Work item:
Within the data that follows, set down exactly the lines from the one containing "AI weights this option at 5" through the one containing "scape. End-users often", both ends included.

(Stored records)
■ ■ ■ ■

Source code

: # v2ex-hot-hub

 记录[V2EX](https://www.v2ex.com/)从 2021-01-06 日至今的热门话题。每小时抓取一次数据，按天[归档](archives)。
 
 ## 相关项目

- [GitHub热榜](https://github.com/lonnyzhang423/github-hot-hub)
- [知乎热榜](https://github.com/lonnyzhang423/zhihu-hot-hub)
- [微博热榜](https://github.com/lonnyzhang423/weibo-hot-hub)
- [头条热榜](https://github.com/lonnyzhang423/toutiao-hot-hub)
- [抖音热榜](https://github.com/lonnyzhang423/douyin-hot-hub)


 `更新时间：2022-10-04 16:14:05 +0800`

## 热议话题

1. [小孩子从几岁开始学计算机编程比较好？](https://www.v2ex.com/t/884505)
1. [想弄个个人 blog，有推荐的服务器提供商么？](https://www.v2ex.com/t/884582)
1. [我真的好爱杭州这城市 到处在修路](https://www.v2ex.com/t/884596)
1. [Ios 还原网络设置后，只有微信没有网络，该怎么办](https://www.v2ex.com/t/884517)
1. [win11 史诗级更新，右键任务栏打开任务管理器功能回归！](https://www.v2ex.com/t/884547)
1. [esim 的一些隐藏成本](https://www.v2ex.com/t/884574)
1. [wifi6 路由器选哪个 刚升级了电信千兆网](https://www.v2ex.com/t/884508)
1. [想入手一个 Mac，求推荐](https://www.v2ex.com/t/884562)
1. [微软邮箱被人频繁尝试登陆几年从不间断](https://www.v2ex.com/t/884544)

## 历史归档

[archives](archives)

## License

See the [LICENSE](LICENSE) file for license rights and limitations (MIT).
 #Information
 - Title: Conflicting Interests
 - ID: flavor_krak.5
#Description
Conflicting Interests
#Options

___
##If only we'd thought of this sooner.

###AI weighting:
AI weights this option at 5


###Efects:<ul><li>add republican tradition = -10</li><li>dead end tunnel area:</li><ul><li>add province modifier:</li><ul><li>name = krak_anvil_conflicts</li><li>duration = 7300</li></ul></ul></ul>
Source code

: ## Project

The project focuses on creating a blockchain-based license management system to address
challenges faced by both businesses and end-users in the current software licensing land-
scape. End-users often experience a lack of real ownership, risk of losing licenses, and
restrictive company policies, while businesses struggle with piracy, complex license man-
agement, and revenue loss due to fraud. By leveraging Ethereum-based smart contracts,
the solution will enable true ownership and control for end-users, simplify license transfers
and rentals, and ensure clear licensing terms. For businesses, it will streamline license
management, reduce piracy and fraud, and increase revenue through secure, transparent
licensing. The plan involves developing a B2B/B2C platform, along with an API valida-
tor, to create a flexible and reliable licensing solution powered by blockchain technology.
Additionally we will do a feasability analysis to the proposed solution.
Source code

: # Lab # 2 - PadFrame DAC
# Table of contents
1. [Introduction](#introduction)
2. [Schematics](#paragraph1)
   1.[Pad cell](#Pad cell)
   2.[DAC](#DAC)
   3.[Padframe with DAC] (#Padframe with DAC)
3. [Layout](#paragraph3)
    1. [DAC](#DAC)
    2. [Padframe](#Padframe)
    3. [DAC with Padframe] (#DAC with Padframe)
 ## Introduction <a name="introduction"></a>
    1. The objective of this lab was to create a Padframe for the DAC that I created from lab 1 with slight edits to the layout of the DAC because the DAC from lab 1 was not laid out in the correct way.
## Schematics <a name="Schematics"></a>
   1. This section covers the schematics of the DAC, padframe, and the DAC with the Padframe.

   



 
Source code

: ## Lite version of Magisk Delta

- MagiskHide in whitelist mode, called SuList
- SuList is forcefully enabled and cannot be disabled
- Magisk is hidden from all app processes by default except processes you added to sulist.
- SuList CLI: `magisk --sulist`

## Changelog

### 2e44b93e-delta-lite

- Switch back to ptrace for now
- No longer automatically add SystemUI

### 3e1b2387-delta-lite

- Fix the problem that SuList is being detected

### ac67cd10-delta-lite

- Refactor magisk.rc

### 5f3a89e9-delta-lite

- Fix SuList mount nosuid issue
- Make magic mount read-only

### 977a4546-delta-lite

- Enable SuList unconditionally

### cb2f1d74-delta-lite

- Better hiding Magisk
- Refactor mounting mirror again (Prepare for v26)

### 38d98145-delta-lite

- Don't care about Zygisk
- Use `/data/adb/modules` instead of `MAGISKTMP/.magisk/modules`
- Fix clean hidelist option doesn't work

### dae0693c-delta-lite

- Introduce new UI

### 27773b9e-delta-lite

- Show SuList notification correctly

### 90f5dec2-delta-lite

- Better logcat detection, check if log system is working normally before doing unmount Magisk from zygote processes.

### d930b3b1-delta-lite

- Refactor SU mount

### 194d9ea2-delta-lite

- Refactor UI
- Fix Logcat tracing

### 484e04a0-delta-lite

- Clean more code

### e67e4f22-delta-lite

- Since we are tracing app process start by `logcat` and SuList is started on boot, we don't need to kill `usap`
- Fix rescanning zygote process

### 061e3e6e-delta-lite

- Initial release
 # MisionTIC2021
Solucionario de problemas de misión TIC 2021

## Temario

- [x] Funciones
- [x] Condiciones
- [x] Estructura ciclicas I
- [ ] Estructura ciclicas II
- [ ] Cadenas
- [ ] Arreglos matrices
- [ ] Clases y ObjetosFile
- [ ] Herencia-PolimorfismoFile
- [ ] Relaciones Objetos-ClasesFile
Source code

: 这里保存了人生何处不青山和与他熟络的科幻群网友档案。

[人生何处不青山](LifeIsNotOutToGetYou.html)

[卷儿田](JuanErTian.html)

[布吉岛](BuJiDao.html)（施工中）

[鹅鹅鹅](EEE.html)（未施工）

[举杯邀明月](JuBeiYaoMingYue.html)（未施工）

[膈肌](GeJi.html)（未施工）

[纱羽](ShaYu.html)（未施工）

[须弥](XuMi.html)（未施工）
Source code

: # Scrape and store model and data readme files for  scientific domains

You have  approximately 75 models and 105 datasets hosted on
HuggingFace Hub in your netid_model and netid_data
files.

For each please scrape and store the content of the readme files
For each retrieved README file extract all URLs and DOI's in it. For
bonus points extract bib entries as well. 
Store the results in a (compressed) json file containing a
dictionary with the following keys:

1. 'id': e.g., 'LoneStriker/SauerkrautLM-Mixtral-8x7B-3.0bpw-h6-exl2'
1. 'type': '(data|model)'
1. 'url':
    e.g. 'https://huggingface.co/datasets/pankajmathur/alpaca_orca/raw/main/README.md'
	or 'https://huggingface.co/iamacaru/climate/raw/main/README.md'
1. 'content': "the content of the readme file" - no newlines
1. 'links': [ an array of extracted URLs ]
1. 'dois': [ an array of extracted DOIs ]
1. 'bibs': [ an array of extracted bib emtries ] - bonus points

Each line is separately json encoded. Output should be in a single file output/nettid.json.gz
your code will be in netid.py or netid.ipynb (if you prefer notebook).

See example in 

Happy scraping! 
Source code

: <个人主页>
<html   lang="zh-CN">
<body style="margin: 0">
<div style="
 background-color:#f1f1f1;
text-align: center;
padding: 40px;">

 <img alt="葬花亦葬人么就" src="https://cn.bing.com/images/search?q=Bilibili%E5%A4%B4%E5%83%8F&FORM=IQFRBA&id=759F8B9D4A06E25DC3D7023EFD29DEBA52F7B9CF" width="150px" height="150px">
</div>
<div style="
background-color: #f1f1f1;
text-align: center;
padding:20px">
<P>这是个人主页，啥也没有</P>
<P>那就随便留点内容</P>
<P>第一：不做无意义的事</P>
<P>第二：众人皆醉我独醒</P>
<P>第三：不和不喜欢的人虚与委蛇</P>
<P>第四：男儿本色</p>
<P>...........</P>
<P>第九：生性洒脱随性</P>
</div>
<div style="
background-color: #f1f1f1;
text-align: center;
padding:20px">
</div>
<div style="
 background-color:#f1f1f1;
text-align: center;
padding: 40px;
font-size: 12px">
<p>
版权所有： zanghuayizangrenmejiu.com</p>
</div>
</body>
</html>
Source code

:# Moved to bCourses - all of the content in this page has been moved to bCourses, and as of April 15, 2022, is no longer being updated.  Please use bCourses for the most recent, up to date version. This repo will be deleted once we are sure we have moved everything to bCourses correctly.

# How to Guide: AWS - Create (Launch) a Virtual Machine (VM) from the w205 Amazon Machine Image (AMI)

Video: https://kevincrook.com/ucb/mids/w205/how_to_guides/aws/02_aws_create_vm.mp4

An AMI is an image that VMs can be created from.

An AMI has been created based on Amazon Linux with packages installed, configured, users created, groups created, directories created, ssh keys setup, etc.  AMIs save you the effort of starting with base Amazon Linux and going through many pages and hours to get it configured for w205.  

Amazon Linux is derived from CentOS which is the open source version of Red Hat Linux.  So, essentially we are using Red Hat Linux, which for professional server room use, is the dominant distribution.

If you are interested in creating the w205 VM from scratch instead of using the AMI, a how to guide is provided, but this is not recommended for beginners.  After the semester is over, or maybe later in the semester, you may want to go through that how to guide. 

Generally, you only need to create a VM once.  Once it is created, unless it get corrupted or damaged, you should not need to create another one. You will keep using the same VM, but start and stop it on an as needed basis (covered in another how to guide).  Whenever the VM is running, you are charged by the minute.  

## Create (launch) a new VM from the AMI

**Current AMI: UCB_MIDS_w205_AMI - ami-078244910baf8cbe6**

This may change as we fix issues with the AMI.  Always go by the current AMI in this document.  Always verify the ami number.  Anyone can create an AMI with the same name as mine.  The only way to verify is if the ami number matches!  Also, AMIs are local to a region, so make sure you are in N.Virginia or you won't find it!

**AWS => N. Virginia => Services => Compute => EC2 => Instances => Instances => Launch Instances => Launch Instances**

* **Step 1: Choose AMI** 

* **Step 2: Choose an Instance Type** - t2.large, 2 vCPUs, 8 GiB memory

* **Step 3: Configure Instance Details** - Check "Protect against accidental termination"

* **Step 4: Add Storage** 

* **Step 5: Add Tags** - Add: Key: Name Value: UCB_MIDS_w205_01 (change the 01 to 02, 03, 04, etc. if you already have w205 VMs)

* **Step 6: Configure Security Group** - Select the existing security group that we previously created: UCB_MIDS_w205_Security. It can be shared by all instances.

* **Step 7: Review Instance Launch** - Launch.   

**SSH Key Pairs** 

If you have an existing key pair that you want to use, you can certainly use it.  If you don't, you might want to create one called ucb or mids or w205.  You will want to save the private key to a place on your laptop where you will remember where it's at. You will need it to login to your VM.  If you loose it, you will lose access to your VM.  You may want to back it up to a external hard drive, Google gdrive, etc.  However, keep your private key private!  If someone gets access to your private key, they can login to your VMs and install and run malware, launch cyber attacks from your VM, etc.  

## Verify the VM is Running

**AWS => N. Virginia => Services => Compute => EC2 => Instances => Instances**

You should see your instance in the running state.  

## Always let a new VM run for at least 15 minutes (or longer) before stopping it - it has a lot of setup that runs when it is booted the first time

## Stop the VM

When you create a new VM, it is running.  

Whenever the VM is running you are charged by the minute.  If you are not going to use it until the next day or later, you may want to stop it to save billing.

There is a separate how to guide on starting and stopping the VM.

■ ■ ■ ■

Answer box:
AI weights this option at 5


###Efects:<ul><li>add republican tradition = -10</li><li>dead end tunnel area:</li><ul><li>add province modifier:</li><ul><li>name = krak_anvil_conflicts</li><li>duration = 7300</li></ul></ul></ul>
Source code

: ## Project

The project focuses on creating a blockchain-based license management system to address
challenges faced by both businesses and end-users in the current software licensing land-
scape. End-users often experience a lack of real ownership, risk of losing licenses, and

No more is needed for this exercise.